Das Mikrobiom des Verdauungstrakts mit seinen über 5 Mio. unterschiedlichen Genen gilt aus Symbiont, der unser Immunsystem, das Gefäßsystem des Verdauungstrakts und wahrscheinlich auch das Nervensystem prägt/mitentwickelt. Versuche an keimfreien und gezielt besiedelten Mäusen haben gezeigt, dass das Mikrobiom an Stoffwechselerkrankungen wie Fettleibigkeit beteiligt ist. Kürzlich entdeckt: Bakterielle DNA im Gewebe (Leber, Fettgewebe, Blut) -> Es gibt wohl auch ein Gewebe-Mikrobiom, das das Immunsystem beeinflusst.

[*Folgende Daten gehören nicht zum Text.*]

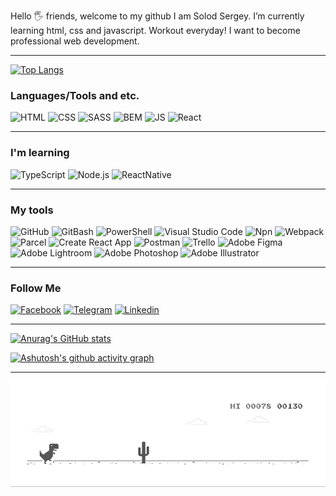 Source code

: <!-- ---
### Hi everyone, my name's Sergey👋
--- -->

Hello 🖐️ friends, welcome to my github I am Solod Sergey. I’m currently learning html, css and javascript. Workout everyday! I want to become professional web development.

---

[![Top Langs](https://github-readme-stats.vercel.app/api/top-langs/?username=Solod-S&layout=compact)](https://github.com/anuraghazra/github-readme-stats)

### Languages/Tools and etc.

![HTML](https://img.shields.io/badge/-HTML-F6F8FA?style=for-the-badge&logo=html5&logoColor=EB4C42)
![CSS](https://img.shields.io/badge/-CSS-F6F8FA?style=for-the-badge&logo=CSS3&logoColor=0068BA)
![SASS](https://img.shields.io/badge/-SASS-F6F8FA?style=for-the-badge&logo=SASS&logoColor=c66394)
![BEM](https://img.shields.io/badge/-BEM-F6F8FA?style=for-the-badge&logo=bem&logoColor=2E99D1)
![JS](https://img.shields.io/badge/-JS-F6F8FA?style=for-the-badge&logo=javascript&logoColor=F3CF01)
![React](https://img.shields.io/badge/-react-F6F8FA?style=for-the-badge&logo=react&logoColor=0CD8EA)

---

### I'm learning

![TypeScript](https://img.shields.io/badge/-TypeScript-F6F8FA?style=for-the-badge&logo=typescript&logoColor=0068BA)
![Node.js](https://img.shields.io/badge/-Node.js-F6F8FA?style=for-the-badge&logo=Node.js&logoColor=669C59)
![ReactNative](https://img.shields.io/badge/-ReactNative-F6F8FA?style=for-the-badge&logo=createreactapp&logoColor=0396DE)

---

### My tools

![GitHub](https://img.shields.io/badge/-GitHub-F6F8FA?style=for-the-badge&logo=github&logoColor=171A1F)
![GitBash](https://img.shields.io/badge/-GitBash-F6F8FA?style=for-the-badge&logo=gnubash&logoColor=171A1F)
![PowerShell](https://img.shields.io/badge/-powershell-F6F8FA?style=for-the-badge&logo=powershell&logoColor=171A1F)
![Visual Studio Code](https://img.shields.io/badge/-VsCode-F6F8FA?style=for-the-badge&logo=visualstudiocode&logoColor=289BEA)
![Npn](https://img.shields.io/badge/-NPN-F6F8FA?style=for-the-badge&logo=npm&logoColor=171A1F)
![Webpack](https://img.shields.io/badge/-Webpack-F6F8FA?style=for-the-badge&logo=webpack&logoColor=1B74BA)
![Parcel](https://img.shields.io/badge/-Parcel-F6F8FA?style=for-the-badge&logo=webpack&logoColor=E8C19C)
![Create React App](https://img.shields.io/badge/-createreactapp-F6F8FA?style=for-the-badge&logo=createreactapp&logoColor=63D1EE)
![Postman](https://img.shields.io/badge/-Postman-F6F8FA?style=for-the-badge&logo=postman&logoColor=FF6C37)
![Trello](https://img.shields.io/badge/-Trello-F6F8FA?style=for-the-badge&logo=Trello&logoColor=007FC8)
![Adobe Figma](https://img.shields.io/badge/-Figma-F6F8FA?style=for-the-badge&logo=figma&logoColor=9D56F7)
![Adobe Lightroom](https://img.shields.io/badge/-Lightroom-F6F8FA?style=for-the-badge&logo=adobelightroom&logoColor=032126)
![Adobe Photoshop](https://img.shields.io/badge/-Photoshop-F6F8FA?style=for-the-badge&logo=adobephotoshop&logoColor=001C33)
![Adobe Illustrator](https://img.shields.io/badge/-Illustrator-F6F8FA?style=for-the-badge&logo=adobeillustrator&logoColor=F79500)

---

### Follow Me

[![Facebook](https://img.shields.io/badge/-Facebook-F6F8FA?style=for-the-badge&logo=Facebook&logoColor=4867AA)](https://www.facebook.com/sergsolik)
[![Telegram](https://img.shields.io/badge/-Telegram-F6F8FA?style=for-the-badge&logo=telegram&logoColor=4867AA)](https://t.me/not_your_user_name)
[![Linkedin](https://img.shields.io/badge/-LinkedIn-F6F8FA?style=for-the-badge&logo=LinkedIn&logoColor=0A63BC)](https://www.facebook.com/sergsolik)

---

[![Anurag's GitHub stats](https://github-readme-stats.vercel.app/api?username=Solod-S&count_private=true&show_icons=true&theme=default)](https://github.com/anuraghazra/github-readme-stats)

[![Ashutosh's github activity graph](https://activity-graph.herokuapp.com/graph?username=Solod-S&bg_color=fff&color=000&line=5698F0&point=000&hide_border=true)](https://github.com/ashutosh00710/github-readme-activity-graph)

---

<img
            src="./img/dino.gif"
            alt="dino"
        />

<!-- ![Header](https://github.com/Solod-S/Solod-S/blob/main/assets/full2.png) -->

<!--
### Hi there 👋
**Solod-S/Solod-S** is a ✨ _special_ ✨ repository because its `README.md` (this file) appears on your GitHub profile.

Here are some ideas to get you started:

- 🔭 I’m currently working on ...
- 🌱 I’m currently learning ...
- 👯 I’m looking to collaborate on ...
- 🤔 I’m looking for help with ...
- 💬 Ask me about ...
- 📫 How to reach me: ...
- 😄 Pronouns: ...
- ⚡ Fun fact: ...
-->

Abb. 4: Pyrosequenzierung von 16S-rDNA aus der stromal vascular fraction von Fettgewebe -> Vergleich der Zusammensetzung des Fettgewebe-Mikrobioms bei BMI < 23 (gesund), 23 < BMI < 30 (übergewichtig) und BMI > 30 (fettleibig): Anteil Proteobacteria steigt, Anteil Firmicutes sinkt mit BMI. Innerhalb der Firmicutes keine systematischen Verschiebungen. Bei den Proteobacteria steigt Anteil der Gattung Ralstonia mit dem BMI deutlich an -> vermutlich kausaler Zusammenhang.

Hypothese: Eine Gewebe-Mikrobiom-Dysbiose, bei der sich bestimmte gramnegative Bakterien stark vermehren, könnte kardiovaskuläre Ereignisse verursachen. Diese Bakterien und ihre Zielstrukturen in unseren Zellen zu identifizieren könnte helfen, ursächliche Therapien anstelle von Symptombekämpfung (Hyperglykämie usw.) zu entwickeln.